** Opening PROVIDED INFORMATION block **

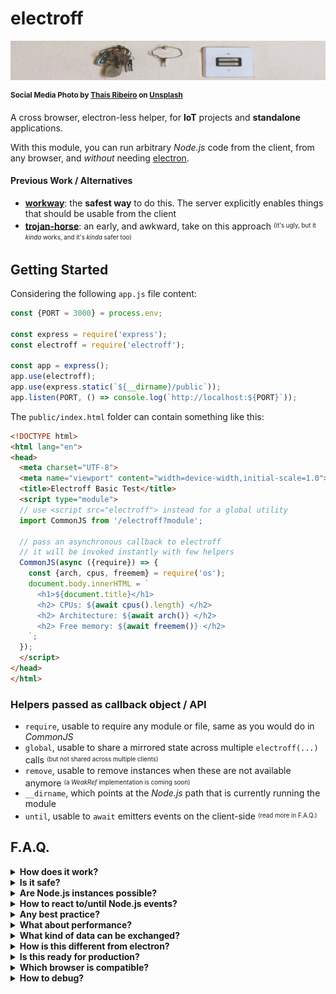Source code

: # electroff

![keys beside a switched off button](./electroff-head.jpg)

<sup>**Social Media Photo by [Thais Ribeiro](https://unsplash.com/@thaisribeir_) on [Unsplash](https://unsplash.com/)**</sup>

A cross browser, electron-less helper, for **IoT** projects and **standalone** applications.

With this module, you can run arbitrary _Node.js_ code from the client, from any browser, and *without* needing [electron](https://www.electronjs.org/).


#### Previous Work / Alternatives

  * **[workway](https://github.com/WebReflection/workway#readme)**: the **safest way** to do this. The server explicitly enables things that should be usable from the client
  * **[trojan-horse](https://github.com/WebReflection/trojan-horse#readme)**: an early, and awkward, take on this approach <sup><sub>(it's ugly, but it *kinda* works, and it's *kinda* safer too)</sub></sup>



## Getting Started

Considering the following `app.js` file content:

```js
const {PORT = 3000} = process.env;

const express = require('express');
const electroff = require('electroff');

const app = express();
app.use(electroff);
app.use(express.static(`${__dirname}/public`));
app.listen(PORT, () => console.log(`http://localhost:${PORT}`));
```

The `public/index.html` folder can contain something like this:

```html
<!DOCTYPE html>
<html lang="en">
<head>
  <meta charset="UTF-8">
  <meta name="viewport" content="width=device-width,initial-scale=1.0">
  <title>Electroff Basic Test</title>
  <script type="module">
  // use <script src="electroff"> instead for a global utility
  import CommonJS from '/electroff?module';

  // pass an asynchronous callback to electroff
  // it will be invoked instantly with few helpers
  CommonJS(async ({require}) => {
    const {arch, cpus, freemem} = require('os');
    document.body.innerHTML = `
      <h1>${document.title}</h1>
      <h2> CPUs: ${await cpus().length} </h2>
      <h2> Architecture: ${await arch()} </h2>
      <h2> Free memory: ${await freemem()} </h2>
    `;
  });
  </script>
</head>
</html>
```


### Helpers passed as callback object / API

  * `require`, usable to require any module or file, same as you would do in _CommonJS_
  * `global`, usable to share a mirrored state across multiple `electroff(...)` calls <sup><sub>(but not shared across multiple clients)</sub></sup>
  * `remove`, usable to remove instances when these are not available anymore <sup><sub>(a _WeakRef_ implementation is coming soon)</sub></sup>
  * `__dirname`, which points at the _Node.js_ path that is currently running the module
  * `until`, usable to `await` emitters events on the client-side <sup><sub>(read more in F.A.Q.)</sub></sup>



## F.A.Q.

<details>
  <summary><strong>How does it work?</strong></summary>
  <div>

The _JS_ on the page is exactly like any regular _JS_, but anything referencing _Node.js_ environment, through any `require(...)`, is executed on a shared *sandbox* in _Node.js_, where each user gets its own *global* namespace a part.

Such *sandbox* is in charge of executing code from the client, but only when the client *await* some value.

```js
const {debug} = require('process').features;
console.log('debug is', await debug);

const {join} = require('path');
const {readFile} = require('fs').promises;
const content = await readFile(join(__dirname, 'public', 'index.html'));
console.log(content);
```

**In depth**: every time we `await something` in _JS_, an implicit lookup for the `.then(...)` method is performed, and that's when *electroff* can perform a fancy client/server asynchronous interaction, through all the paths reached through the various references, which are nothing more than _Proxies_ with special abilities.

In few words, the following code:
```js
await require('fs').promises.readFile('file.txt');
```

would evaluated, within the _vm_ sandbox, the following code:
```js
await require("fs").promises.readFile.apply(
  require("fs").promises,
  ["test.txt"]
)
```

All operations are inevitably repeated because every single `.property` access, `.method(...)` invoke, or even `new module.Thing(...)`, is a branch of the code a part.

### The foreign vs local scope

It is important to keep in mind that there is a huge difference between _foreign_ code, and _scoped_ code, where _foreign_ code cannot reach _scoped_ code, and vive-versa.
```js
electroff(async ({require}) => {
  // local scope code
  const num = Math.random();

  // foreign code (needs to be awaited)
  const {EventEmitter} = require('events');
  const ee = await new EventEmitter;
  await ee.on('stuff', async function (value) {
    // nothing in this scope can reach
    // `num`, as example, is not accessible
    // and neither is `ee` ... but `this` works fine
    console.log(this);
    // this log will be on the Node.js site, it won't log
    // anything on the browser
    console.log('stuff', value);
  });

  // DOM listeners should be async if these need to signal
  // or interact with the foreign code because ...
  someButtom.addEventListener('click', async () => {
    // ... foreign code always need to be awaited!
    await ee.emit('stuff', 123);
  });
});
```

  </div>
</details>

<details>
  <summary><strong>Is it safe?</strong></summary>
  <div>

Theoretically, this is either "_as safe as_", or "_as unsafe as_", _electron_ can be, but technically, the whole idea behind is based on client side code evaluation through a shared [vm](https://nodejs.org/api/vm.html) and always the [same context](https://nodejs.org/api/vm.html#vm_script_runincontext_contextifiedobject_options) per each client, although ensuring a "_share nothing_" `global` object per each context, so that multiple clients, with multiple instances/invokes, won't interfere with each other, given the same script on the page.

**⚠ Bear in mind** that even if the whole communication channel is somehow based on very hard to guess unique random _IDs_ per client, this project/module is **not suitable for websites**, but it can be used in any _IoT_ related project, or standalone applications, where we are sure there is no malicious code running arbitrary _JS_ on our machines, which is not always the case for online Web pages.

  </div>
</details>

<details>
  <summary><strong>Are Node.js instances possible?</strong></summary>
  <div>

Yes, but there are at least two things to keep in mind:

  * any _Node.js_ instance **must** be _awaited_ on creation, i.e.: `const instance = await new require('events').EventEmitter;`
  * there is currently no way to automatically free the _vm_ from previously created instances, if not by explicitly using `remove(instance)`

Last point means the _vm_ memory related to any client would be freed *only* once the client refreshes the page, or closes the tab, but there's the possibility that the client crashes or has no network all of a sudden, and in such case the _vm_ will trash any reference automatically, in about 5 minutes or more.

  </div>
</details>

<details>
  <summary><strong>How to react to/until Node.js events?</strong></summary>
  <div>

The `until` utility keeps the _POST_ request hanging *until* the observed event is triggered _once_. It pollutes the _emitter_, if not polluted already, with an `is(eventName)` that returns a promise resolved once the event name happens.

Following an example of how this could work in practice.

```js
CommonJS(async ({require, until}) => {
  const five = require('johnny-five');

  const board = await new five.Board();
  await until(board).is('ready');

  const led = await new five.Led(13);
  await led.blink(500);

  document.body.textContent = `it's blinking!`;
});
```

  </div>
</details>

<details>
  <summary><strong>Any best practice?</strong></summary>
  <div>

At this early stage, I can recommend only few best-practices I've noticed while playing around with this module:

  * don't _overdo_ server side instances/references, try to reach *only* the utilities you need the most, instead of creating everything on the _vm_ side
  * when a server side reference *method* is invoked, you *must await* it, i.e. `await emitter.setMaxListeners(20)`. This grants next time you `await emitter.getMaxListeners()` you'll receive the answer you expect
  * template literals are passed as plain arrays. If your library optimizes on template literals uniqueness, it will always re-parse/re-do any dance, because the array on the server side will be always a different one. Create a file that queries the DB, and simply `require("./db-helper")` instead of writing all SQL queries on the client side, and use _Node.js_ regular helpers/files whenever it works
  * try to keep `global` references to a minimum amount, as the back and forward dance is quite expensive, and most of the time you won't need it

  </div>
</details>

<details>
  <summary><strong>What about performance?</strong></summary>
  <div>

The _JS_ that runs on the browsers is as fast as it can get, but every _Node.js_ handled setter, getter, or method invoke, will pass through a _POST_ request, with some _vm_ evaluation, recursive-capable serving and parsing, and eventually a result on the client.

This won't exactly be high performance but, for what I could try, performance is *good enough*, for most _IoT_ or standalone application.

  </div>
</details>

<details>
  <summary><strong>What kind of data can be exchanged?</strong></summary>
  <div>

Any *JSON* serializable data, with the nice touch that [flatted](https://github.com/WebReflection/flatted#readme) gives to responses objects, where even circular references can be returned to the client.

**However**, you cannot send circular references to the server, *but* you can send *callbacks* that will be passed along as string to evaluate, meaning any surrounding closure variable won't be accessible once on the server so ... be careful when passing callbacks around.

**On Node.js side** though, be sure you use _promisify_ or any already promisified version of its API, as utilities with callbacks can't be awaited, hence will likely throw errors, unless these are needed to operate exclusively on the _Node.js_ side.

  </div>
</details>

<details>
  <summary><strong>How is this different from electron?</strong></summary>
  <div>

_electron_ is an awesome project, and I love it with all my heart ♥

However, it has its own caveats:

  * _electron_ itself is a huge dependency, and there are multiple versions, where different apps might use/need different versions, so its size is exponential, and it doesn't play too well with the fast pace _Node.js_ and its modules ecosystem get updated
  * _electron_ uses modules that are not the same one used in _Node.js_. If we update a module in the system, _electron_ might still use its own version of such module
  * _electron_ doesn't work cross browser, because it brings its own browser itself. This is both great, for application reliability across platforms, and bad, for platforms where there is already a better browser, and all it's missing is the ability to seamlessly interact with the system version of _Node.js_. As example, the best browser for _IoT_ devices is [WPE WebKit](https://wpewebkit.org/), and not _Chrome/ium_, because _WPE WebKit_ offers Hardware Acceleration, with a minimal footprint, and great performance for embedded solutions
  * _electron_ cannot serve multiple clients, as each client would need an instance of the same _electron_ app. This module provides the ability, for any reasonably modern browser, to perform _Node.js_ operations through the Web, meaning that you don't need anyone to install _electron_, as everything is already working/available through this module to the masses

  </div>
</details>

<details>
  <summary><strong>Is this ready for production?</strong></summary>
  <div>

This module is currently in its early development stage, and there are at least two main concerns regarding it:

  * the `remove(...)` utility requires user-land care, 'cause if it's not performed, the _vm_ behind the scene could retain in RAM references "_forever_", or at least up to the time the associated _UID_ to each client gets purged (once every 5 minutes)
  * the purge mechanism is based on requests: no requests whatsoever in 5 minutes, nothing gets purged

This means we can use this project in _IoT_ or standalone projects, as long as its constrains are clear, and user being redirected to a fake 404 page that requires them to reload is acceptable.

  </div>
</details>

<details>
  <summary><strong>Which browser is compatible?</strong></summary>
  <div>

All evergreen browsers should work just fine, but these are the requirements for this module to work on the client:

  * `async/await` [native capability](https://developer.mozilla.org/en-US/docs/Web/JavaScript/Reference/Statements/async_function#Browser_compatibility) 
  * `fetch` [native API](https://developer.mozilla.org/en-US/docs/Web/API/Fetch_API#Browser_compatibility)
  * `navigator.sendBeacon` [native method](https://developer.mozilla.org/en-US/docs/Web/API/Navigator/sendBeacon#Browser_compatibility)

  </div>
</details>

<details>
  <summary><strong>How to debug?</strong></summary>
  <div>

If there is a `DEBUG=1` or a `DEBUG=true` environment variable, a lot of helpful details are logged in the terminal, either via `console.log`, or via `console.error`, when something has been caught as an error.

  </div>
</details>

** Closing PROVIDED INFORMATION block **

**WORK INSTRUCTIONS**
Which of the lines above hold the string "should"? Copy each one.

**WRITTEN RESPONSE**
  * **[workway](https://github.com/WebReflection/workway#readme)**: the **safest way** to do this. The server explicitly enables things that should be usable from the client
  // DOM listeners should be async if these need to signal
All evergreen browsers should work just fine, but these are the requirements for this module to work on the client:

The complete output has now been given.